§ **PROBLEM TO SOLVE**: Give the lines again word for word, beginning with the one containing "- Дві гральні" and ending with the last line of the material below.
[Start of Attachment]
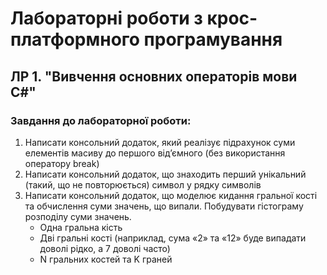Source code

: # Лабораторні роботи з крос-платформного програмування

## ЛР 1. "Вивчення основних операторів мови С#"

### Завдання до лабораторної роботи:
1. Написати консольний додаток, який реалізує підрахунок суми елементів масиву до першого від’ємного (без використання оператору break)
2. Написати консольний додаток, що знаходить перший унікальний (такий, що не повторюється) символ у рядку символів
3. Написати консольний додаток, що моделює кидання гральної кості та обчислення суми значень, що випали. Побудувати гістограму розподілу суми значень.
    - Одна гральна кість
    - Дві гральні кості (наприклад, сума «2» та «12» буде випадати доволі рідко, а 7 доволі часто)
    - N гральних костей та K граней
[End of Attachment]
§ **REPLY**:
    - Дві гральні кості (наприклад, сума «2» та «12» буде випадати доволі рідко, а 7 доволі часто)
    - N гральних костей та K граней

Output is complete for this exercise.